How DreamHost Builds Its Cloud: To Converge or Not to Converge?
This is No. 5 in a series of posts about how DreamHost builds its Cloud products. Written by Luke Odom straight from the data center operations.
With the first DreamCompute cluster, we used specialized hardware for both the Ceph storage nodes and the hypervisors. The Ceph storage nodes had little RAM, low frequency and low core processors, but lots of drives. The hypervisors had lots of CPU cores, lots of RAM, but only boot drives. As we wanted to have low density Ceph nodes, the RAM and CPU requirements were minimal, so we decided to also test out a converged solution where the Ceph nodes and hypervisors shared the same hardware.
Let’s look at what options are available for specialized compute hardware. DreamHost has a hardware testing department that uses a combination of in-house and remote access to systems to test their performance. The team discusses results and decides which hardware will be the best. Of the hundreds of CPU benchmarking tools, we currently use a combination of sysbench, mysqlslap, and a few various phoronix tests. We’ve chosen these as they best mirror the actual environment that these machines will be running in. We then run these tests in both a single thread configuration and a multi-core configuration to give us an idea of both individual process performance and overall system performance.
To make hardware decisions easier, we average and condense all these benchmarks into a single metric for both single and multi core and, where possible, baseline this metric against existing hardware in production. We also look at the cost/performance ratio and the performance/watt ratio to come up with valid options. For the specialized hypervisor hardware we narrowed down the options to three Intel processors: the E5-2670v3, the E5-2683v3, and the E7-4830v3. These all have a similar single core speed, cost/performance ratio and performance/watt ratio. The big difference is density.
The single core performance is at least twice as fast as our beta cluster (DHC 1.0, in the chart) for all three of these processors and is similar for the three processors we are comparing.

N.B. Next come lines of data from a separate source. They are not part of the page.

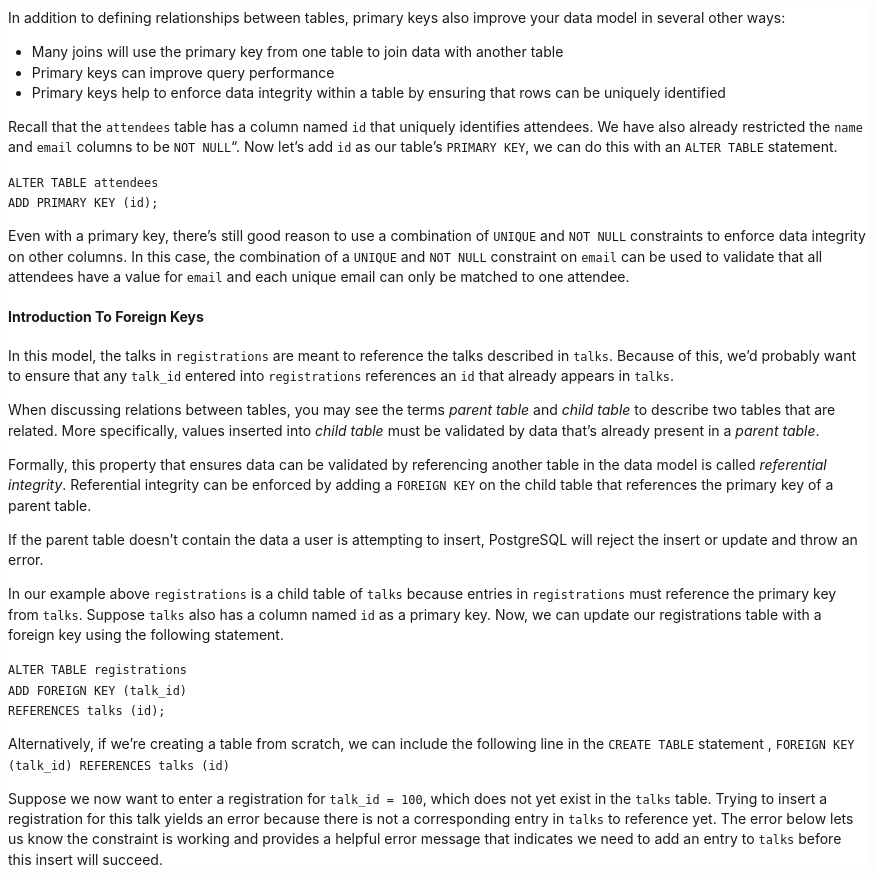 In addition to defining relationships between tables, primary keys also improve your data model in several other ways:

- Many joins will use the primary key from one table to join data with another table
- Primary keys can improve query performance
- Primary keys help to enforce data integrity within a table by ensuring that rows can be uniquely identified

Recall that the `attendees` table has a column named `id` that uniquely identifies attendees. We have also already restricted the `name` and `email` columns to be `NOT NULL`“. Now let’s add `id` as our table’s `PRIMARY KEY`, we can do this with an `ALTER TABLE` statement.

```postgresql
ALTER TABLE attendees
ADD PRIMARY KEY (id); 
```

Even with a primary key, there’s still good reason to use a combination of `UNIQUE` and `NOT NULL` constraints to enforce data integrity on other columns. In this case, the combination of a `UNIQUE` and `NOT NULL` constraint on `email` can be used to validate that all attendees have a value for `email` and each unique email can only be matched to one attendee.

#### Introduction To Foreign Keys
In this model, the talks in `registrations` are meant to reference the talks described in `talks`. Because of this, we’d probably want to ensure that any `talk_id` entered into `registrations` references an `id` that already appears in `talks`.

When discussing relations between tables, you may see the terms _parent table_ and _child table_ to describe two tables that are related. More specifically, values inserted into _child table_ must be validated by data that’s already present in a _parent table_.

Formally, this property that ensures data can be validated by referencing another table in the data model is called _referential integrity_. Referential integrity can be enforced by adding a `FOREIGN KEY` on the child table that references the primary key of a parent table.

If the parent table doesn’t contain the data a user is attempting to insert, PostgreSQL will reject the insert or update and throw an error.

In our example above `registrations` is a child table of `talks` because entries in `registrations` must reference the primary key from `talks`. Suppose `talks` also has a column named `id` as a primary key. Now, we can update our registrations table with a foreign key using the following statement.

```postgresql
ALTER TABLE registrations
ADD FOREIGN KEY (talk_id)
REFERENCES talks (id);
```

Alternatively, if we’re creating a table from scratch, we can include the following line in the `CREATE TABLE` statement , `FOREIGN KEY (talk_id) REFERENCES talks (id)`

Suppose we now want to enter a registration for `talk_id = 100`, which does not yet exist in the `talks` table. Trying to insert a registration for this talk yields an error because there is not a corresponding entry in `talks` to reference yet. The error below lets us know the constraint is working and provides a helpful error message that indicates we need to add an entry to `talks` before this insert will succeed.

Even though the old hypervisors had 64 physical cores each, they still can’t match the overall system performance of the new Intel based machines. The chart shows also what a difference multiple cores make in systems performance. The machine with four 12-core processors can do almost double the work as a system with only two 12-core processors. The decision to use specialized hardware is influenced by density. The more processing power you have in a single machine, the fewer machines you have to maintain and the more customers you can put on each machine. However, it opens up a bigger point of failure should something go wrong.
Having had a lot more experience with Ceph, a specialized Ceph machine is much easier to figure out. Ceph works fastest when you have fewer drives on each host. We have found the optimal amount to be 10-12 drives. The specialized hardware would have 10 960GB Ceph SSDs, a single E5-2620v3, 32GB RAM, and mirrored 512 GB SSD boot drives.
The alternative to a specialized solution is a converged one, where the hypervisors and Ceph OSDs are hosted on the same hardware. To get our estimated ratio correct (and allocate some of the cores and RAM to Ceph) we would need a machine with dual 8-core processors, 128 GB RAM, two 960 GB boot drives, and eight 960GB Ceph drives. The single core performance of the processor is pretty much the same as the other Intel processors of that generation that we are testing but each individual machine can’t do quite as much work. However, even with far fewer cores, it still beats the hypervisors from the old cluster.
The big advantage of a converted solution is a reduced amount of hardware needed. Fewer machines means fewer points of failure, less cabling, and a lower cost. The big risks of a converged solution is resource contention between the virtual machines and Ceph or problems caused by either the hypervisor or the Ceph drives affecting the entire machine. There is also the risk that this is an untested technique that could reveal problems—on a software or hardware level—once we go into production.
In the end, we decided that the ease of management and increased density was worth the risk and decided to go with a converged solution.